Stefan said:
Here, tho, I have to disagree: I can't think of any type-safe language where
the compiler would be able to make good use of segments. You might be able
to keep most objects in a flat space and then map every array to a segment
(thus benefitting from the segment's bounds check), but it's probably going
to be too much trouble considering the risk that it will suffer pathological
degradation on programs that use a large number of small arrays (because the
hardware would have a hard time managing efficiently thousands of actively
used segments).
I admit that the possibility of pathological behaviour exists, but
it does on every platform in one way or another. Who would have
thought that database code could have such long runs of loopless
code that it trashed the decoded instruction caches of some
processors, putting the decoder on the critical path?
To sort-of answer the question, I know of at least one
language/compiler combination (Inria's SmartEiffel) that manages
all allocations of small objects through typed pools, so that
system memory requests are always at least a whole page. This is
for a language with strict bounds checking, so I assume that some
of the same issues must hold. I dare say that other strongly
typed languages could do the same. It wouldn't be hard to do
something similar for C, either, just that the only "type"
information available to the allocator at run time is the object size.

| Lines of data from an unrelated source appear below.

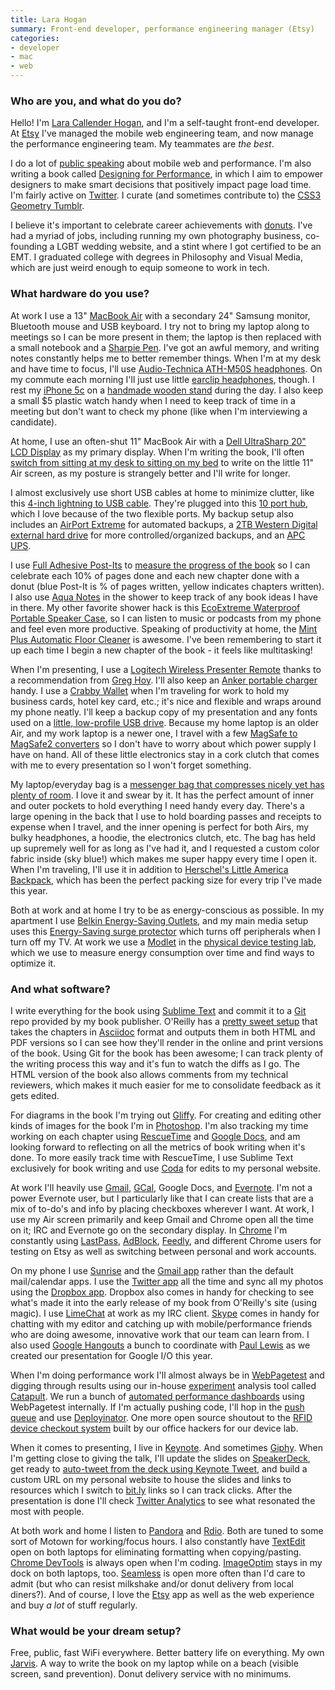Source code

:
 ```yaml
---
title: Lara Hogan
summary: Front-end developer, performance engineering manager (Etsy)
categories:
- developer
- mac
- web
---
```


### Who are you, and what do you do?

Hello! I'm [Lara Callender Hogan](http://larahogan.me/ "Lara's website."), and I'm a self-taught front-end developer. At [Etsy][] I've managed the mobile web engineering team, and now manage the performance engineering team. My teammates are *the best*.

I do a lot of [public speaking](https://www.youtube.com/watch?v=vG53j60ALIw "A YouTube video of Lara speaking about Etsy's mobile efforts.") about mobile web and performance. I'm also writing a book called [Designing for Performance](http://shop.oreilly.com/product/0636920033578.do "Lara's upcoming book."), in which I aim to empower designers to make smart decisions that positively impact page load time. I'm fairly active on [Twitter](https://twitter.com/laraswanson "Lara's Twitter account."). I curate (and sometimes contribute to) the [CSS3 Geometry Tumblr](http://css3geometrydaily.tumblr.com "Lara's Tumblr site of curated CSS3 geometry.").

I believe it's important to celebrate career achievements with [donuts](http://laraswanson.com/donuts/ "Lara's page about donuts."). I've had a myriad of jobs, including running my own photography business, co-founding a LGBT wedding website, and a stint where I got certified to be an EMT. I graduated college with degrees in Philosophy and Visual Media, which are just weird enough to equip someone to work in tech.

### What hardware do you use?

At work I use a 13" [MacBook Air][macbook-air] with a secondary 24" Samsung monitor, Bluetooth mouse and USB keyboard. I try not to bring my laptop along to meetings so I can be more present in them; the laptop is then replaced with a small notebook and a [Sharpie Pen][fine-point]. I've got an awful memory, and writing notes constantly helps me to better remember things. When I'm at my desk and have time to focus, I'll use [Audio-Technica ATH-M50S headphones][ath-m50s]. On my commute each morning I'll just use little [earclip headphones][shs4700-28], though. I rest my [iPhone 5c][iphone-5c] on a [handmade wooden stand](https://www.etsy.com/listing/96977351/natural-wood-iphone-4-4s-5-stand "A wooden stand for iPhones on Etsy.") during the day. I also keep a small $5 plastic watch handy when I need to keep track of time in a meeting but don't want to check my phone (like when I'm interviewing a candidate).

At home, I use an often-shut 11" MacBook Air with a [Dell UltraSharp 20" LCD Display][ultrasharp-e2009w] as my primary display. When I'm writing the book, I'll often [switch from sitting at my desk to sitting on my bed](http://instagram.com/p/mdUCsFxNGl/ "Lara's photo of her bed computing setup.") to write on the little 11" Air screen, as my posture is strangely better and I'll write for longer.

I almost exclusively use short USB cables at home to minimize clutter, like this [4-inch lightning to USB cable][amazonbasics-4-inch-lightning-cable]. They're plugged into this [10 port hub][usb-2.0-10-port-hub], which I love because of the two flexible ports. My backup setup also includes an [AirPort Extreme][airport-extreme] for automated backups, a [2TB Western Digital external hard drive][elements-desktop] for more controlled/organized backups, and an [APC UPS][back-ups-xs].

I use [Full Adhesive Post-Its][super-sticky-full-adhesive-notes] to [measure the progress of the book](http://instagram.com/p/oa88FqRNKn/ "Lana's photo of her book progress notes.") so I can celebrate each 10% of pages done and each new chapter done with a donut (blue Post-It is % of pages written, yellow indicates chapters written). I also use [Aqua Notes][aqua-notes] in the shower to keep track of any book ideas I have in there. My other favorite shower hack is this [EcoExtreme Waterproof Portable Speaker Case][ecoextreme], so I can listen to music or podcasts from my phone and feel even more productive. Speaking of productivity at home, the [Mint Plus Automatic Floor Cleaner][mint-plus] is awesome. I've been remembering to start it up each time I begin a new chapter of the book - it feels like multitasking!

When I'm presenting, I use a [Logitech Wireless Presenter Remote][wireless-presenter] thanks to a recommendation from [Greg Hoy](https://twitter.com/hoyboy "Greg's Twitter account."). I'll also keep an [Anker portable charger][astro-mini] handy. I use a [Crabby Wallet][crabby-wallet] when I'm traveling for work to hold my business cards, hotel key card, etc.; it's nice and flexible and wraps around my phone neatly. I'll keep a backup copy of my presentation and any fonts used on a [little, low-profile USB drive][cruzer-fit]. Because my home laptop is an older Air, and my work laptop is a newer one, I travel with a few [MagSafe to MagSafe2 converters][magsafe-to-magsafe-2-converter] so I don't have to worry about which power supply I have on hand. All of these little electronics stay in a cork clutch that comes with me to every presentation so I won't forget something.

My laptop/everyday bag is a [messenger bag that compresses nicely yet has plenty of room](https://www.etsy.com/listing/164590618/messenger-bag-laptop-women-light-gray "A light-grey messenger bag on Etsy."). I love it and swear by it. It has the perfect amount of inner and outer pockets to hold everything I need handy every day. There's a large opening in the back that I use to hold boarding passes and receipts to expense when I travel, and the inner opening is perfect for both Airs, my bulky headphones, a hoodie, the electronics clutch, etc. The bag has held up supremely well for as long as I've had it, and I requested a custom color fabric inside (sky blue!) which makes me super happy every time I open it. When I'm traveling, I'll use it in addition to [Herschel's Little America Backpack][little-america-backpack], which has been the perfect packing size for every trip I've made this year.

Both at work and at home I try to be as energy-conscious as possible. In my apartment I use [Belkin Energy-Saving Outlets][conserve-socket], and my main media setup uses this [Energy-Saving surge protector][conserve-socket-energy-saving-outlet] which turns off peripherals when I turn off my TV. At work we use a [Modlet][the-modlet] in the [physical device testing lab](http://codeascraft.com/2013/08/09/mobile-device-lab/ "Lara's post about Etsy's testing lab."), which we use to measure energy consumption over time and find ways to optimize it.

### And what software?

I write everything for the book using [Sublime Text][sublime-text] and commit it to a [Git][] repo provided by my book publisher. O'Reilly has a [pretty sweet setup](https://atlas.oreilly.com "O'Reilly's online publishing system.") that takes the chapters in [Asciidoc][] format and outputs them in both HTML and PDF versions so I can see how they'll render in the online and print versions of the book. Using Git for the book has been awesome; I can track plenty of the writing process this way and it's fun to watch the diffs as I go. The HTML version of the book also allows comments from my technical reviewers, which makes it much easier for me to consolidate feedback as it gets edited.

For diagrams in the book I'm trying out [Gliffy][]. For creating and editing other kinds of images for the book I'm in [Photoshop][]. I'm also tracking my time working on each chapter using [RescueTime][] and [Google Docs][google-docs], and am looking forward to reflecting on all the metrics of book writing when it's done. To more easily track time with RescueTime, I use Sublime Text exclusively for book writing and use [Coda][] for edits to my personal website.

At work I'll heavily use [Gmail][], [GCal][google-calendar], Google Docs, and [Evernote][]. I'm not a power Evernote user, but I particularly like that I can create lists that are a mix of to-do's and info by placing checkboxes wherever I want. At work, I use my Air screen primarily and keep Gmail and Chrome open all the time on it; IRC and Evernote go on the secondary display. In [Chrome][] I'm constantly using [LastPass][], [AdBlock][], [Feedly][], and different Chrome users for testing on Etsy as well as switching between personal and work accounts.

On my phone I use [Sunrise][sunrise-ios] and the [Gmail app][gmail-ios] rather than the default mail/calendar apps. I use the [Twitter app][twitter-ios] all the time and sync all my photos using the [Dropbox app][dropbox-ios]. Dropbox also comes in handy for checking to see what's made it into the early release of my book from O'Reilly's site (using magic). I use [LimeChat][] at work as my IRC client. [Skype][] comes in handy for chatting with my editor and catching up with mobile/performance friends who are doing awesome, innovative work that our team can learn from. I also used [Google Hangouts][google-hangouts] a bunch to coordinate with [Paul Lewis](https://twitter.com/aerotwist "Paul's Twitter account.") as we created our presentation for Google I/O this year.

When I'm doing performance work I'll almost always be in [WebPagetest][webpagetest] and digging through results using our in-house [experiment][feature] analysis tool called [Catapult](http://www.slideshare.net/wilstuckey/managing-experimentation "A presentation about Etsy's experiment system."). We run a bunch of [automated performance dashboards][wpt-script] using WebPagetest internally. If I'm actually pushing code, I'll hop in the [push queue][pushbot] and use [Deployinator][]. One more open source shoutout to the [RFID device checkout system][rfid-checkout-client] built by our office hackers for our device lab.

When it comes to presenting, I live in [Keynote][]. And sometimes [Giphy][]. When I'm getting close to giving the talk, I'll update the slides on [SpeakerDeck](https://speakerdeck.com/lara/ "Lara's SpeakerDeck account."), get ready to [auto-tweet from the deck using Keynote Tweet](http://laraswanson.com/blog/live-tweeting-from-keynote/ "Lara's post about tweeting during a presentation."), and build a custom URL on my personal website to house the slides and links to resources which I switch to [bit.ly][bitly] links so I can track clicks. After the presentation is done I'll check [Twitter Analytics][twitter-analytics] to see what resonated the most with people.

At both work and home I listen to [Pandora][] and [Rdio][]. Both are tuned to some sort of Motown for working/focus hours. I also constantly have [TextEdit][] open on both laptops for eliminating formatting when copying/pasting. [Chrome DevTools][chrome-devtools] is always open when I'm coding. [ImageOptim][] stays in my dock on both laptops, too. [Seamless][] is open more often than I'd care to admit (but who can resist milkshake and/or donut delivery from local diners?). And of course, I love the [Etsy][etsy-ios] app as well as the web experience and buy *a lot* of stuff regularly.

### What would be your dream setup?

Free, public, fast WiFi everywhere. Better battery life on everything. My own [Jarvis](http://ironman.wikia.com/wiki/J.A.R.V.I.S. "The Ironman Wikia entry on J.A.R.V.I.S."). A way to write the book on my laptop while on a beach (visible screen, sand prevention). Donut delivery service with no minimums.

[airport-extreme]: https://www.apple.com/airport-extreme/ "A wireless access point."
[amazonbasics-4-inch-lightning-cable]: https://www.amazon.com/AmazonBasics-Apple-Certified-Lightning-Cable/dp/B00NH138F8 "A 4-inch Lightning cable."
[aqua-notes]: https://www.amazon.com/Aqua-Notes-Waterproof-Notepad-Mountable/dp/B003W09LTQ "Waterproof notepads."
[astro-mini]: https://www.amazon.com/3200mAh-Lipstick-Sized-Portable-External-Technology/dp/B00EETOTWS "A portable external battery pack."
[ath-m50s]: https://www.amazon.com/Audio-Technica-ATH-M50S-Professional-Monitor-Headphones/dp/B004ZG9TMA "Over-the-ear headphones."
[back-ups-xs]: http://www.apc.com/resource/include/techspec_index.cfm?base_sku=BX1000G "A UPS unit."
[conserve-socket-energy-saving-outlet]: https://www.amazon.com/Belkin-Conserve-Socket-Energy-Saving/dp/B003P2UMQ2 "A power strip that turns off peripherals when you turn off your TV."
[conserve-socket]: http://www.belkin.com/us/F7C009-Belkin/p/P-F7C009/ "An energy-saving power outlet."
[crabby-wallet]: https://www.crabbygear.com/products/crabby-wallet-black "A wallet."
[cruzer-fit]: https://www.amazon.com/SanDisk-Cruzer-Low-Profile-Drive-SDCZ33-016G-B35/dp/B005FYNSZA "A tiny flash drive."
[ecoextreme]: https://gracedigital.com/shop/ecoextreme/ "A waterproof housing for speakers or smartphones."
[elements-desktop]: https://www.wdc.com/en/products/products.aspx?id=260 "An external hard drive."
[fine-point]: http://www.sharpie.com/enus/pages/fine-point-pen.aspx "A pen."
[iphone-5c]: https://en.wikipedia.org/wiki/IPhone_5C "An iOS smartphone."
[little-america-backpack]: https://www.amazon.com/Herschel-Supply-Co-Little-America/dp/B00838TCGO/ "A backpack."
[macbook-air]: https://www.apple.com/macbook-air/ "A very thin laptop."
[magsafe-to-magsafe-2-converter]: https://www.amazon.com/MagSafe-to-2-Converter/dp/B008ALAHA4 "A MagSafe to MagSafe 2 converter."
[mint-plus]: https://www.amazon.com/gp/product/B005O0K3ZS/ "A robotic floor cleaner."
[shs4700-28]: https://www.amazon.com/gp/product/B003DKL57G/ "Ear clip headphones."
[super-sticky-full-adhesive-notes]: https://www.amazon.com/gp/product/B005GZ2174/ "Sticky notes."
[the-modlet]: http://www.thinkecoinc.com/products/the-modlet/ "A programmable and energy-efficient power socket."
[ultrasharp-e2009w]: https://www.amazon.com/Dell-UltraSharp-E2009W-WideScreen-LCD/dp/B003TU9V0S "A 20 inch LCD monitor."
[usb-2.0-10-port-hub]: https://www.amazon.com/gp/product/B00483WRZ6/ "A 10-port USB hub."
[wireless-presenter]: https://www.amazon.com/Kensington-33373-Wireless-Presenter/dp/B000FPIUAW "A wireless presentation controller."
[adblock]: https://getadblock.com/ "A browser extension for blocking ads."
[asciidoc]: http://www.methods.co.nz/asciidoc/ "A text file format and software that's easily translated to other formats."
[bitly]: https://bitly.com/ "A link shortening and tracking service."
[chrome-devtools]: https://developer.chrome.com/devtools "Web developer tools built into Chrome."
[chrome]: https://www.google.com/intl/en/chrome/browser/ "A WebKit-based browser, where each tab runs in its own thread."
[coda]: https://panic.com/coda/ "A single-window HTML/web tool for the Mac."
[deployinator]: https://github.com/etsy/deployinator "Etsy's deploy system."
[dropbox-ios]: https://www.dropbox.com/iphoneapp "An iOS version of the syncing software."
[etsy-ios]: https://itunes.apple.com/us/app/etsy/id477128284 "A client for the Etsy service."
[etsy]: https://www.etsy.com/ "A doily deployment system."
[evernote]: https://evernote.com/ "Online software for capturing notes."
[feature]: https://github.com/etsy/feature "Etsy's feature flipping library."
[feedly]: https://feedly.com/ "A feed reader."
[giphy]: https://giphy.com/ "A GIF searching service."
[git]: https://git-scm.com/ "A version control system."
[gliffy]: https://www.gliffy.com/ "Web-based software for creating flowcharts and similar."
[gmail-ios]: https://itunes.apple.com/us/app/gmail-email-from-google/id422689480 "A client for the email service."
[gmail]: https://mail.google.com/mail/ "Web-based email."
[google-calendar]: https://en.wikipedia.org/wiki/Google_Calendar "A web-based calendar client."
[google-docs]: https://en.wikipedia.org/wiki/Google_Docs "A web-based office suite."
[google-hangouts]: https://hangouts.google.com/ "A voice, video and text chat service."
[imageoptim]: https://imageoptim.com/ "A Mac GUI wrapper for image optimising tools."
[keynote]: https://www.apple.com/keynote/ "Presentation software for the Mac."
[lastpass]: https://lastpass.com/ "A password manager."
[limechat]: http://limechat.net/mac/ "An IRC client for the Mac."
[pandora]: http://www.pandora.com/ "A personalised Internet radio station."
[photoshop]: https://www.adobe.com/products/photoshop.html "A bitmap image editor."
[pushbot]: https://github.com/etsy/PushBot "Etsy's IRC deploy queue bot."
[rdio]: http://www.rdio.com/home/en-us/ "A music streaming service."
[rescuetime]: https://www.rescuetime.com/ "A Web-based time tracking and productivity suite."
[rfid-checkout-client]: https://github.com/etsy/rfid-checkout "A frontend GUI for a check-in/check-out RFID system for Raspberry Pi."
[seamless]: https://www.seamless.com/ "A food delivery service."
[skype]: https://www.skype.com/en/ "Voice and video chat software."
[sublime-text]: http://www.sublimetext.com/ "A coder's text editor."
[sunrise-ios]: https://itunes.apple.com/us/app/sunrise-calendrier-google/id599114150 "A client for Google Calendar."
[textedit]: https://support.apple.com/en-us/HT2523 "A text editor included with Mac OS X."
[twitter-analytics]: https://analytics.twitter.com/about "Twitter's analytics system."
[twitter-ios]: https://itunes.apple.com/app/twitter/id333903271 "A Twitter client."
[webpagetest]: http://www.webpagetest.org/ "A service for testing the speed of a website."
[wpt-script]: https://github.com/etsy/wpt-script "Etsy's scripts for generating WebPagetest tests."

In theory, yes. In practice, it's very difficult for the compiler to
figure out how to compile the thing (I gather that one of the difficulty is
to figure out whether "foo *bar" is a pointer to an object `foo' or
a pointer to an array of `foo's or a pointer to one of the elements of an
array of `foo's).
I think that the last of these is the only one that could be
tricky, and without too much thought that seems to fit the plan
too. There is no difference between a pointer to an object foo
and a pointer to an array of foos, just the first case has an
array length of one (which could be checked). If your pointers
are compound things containing base and index, then the pointer to
a specific element should still work too.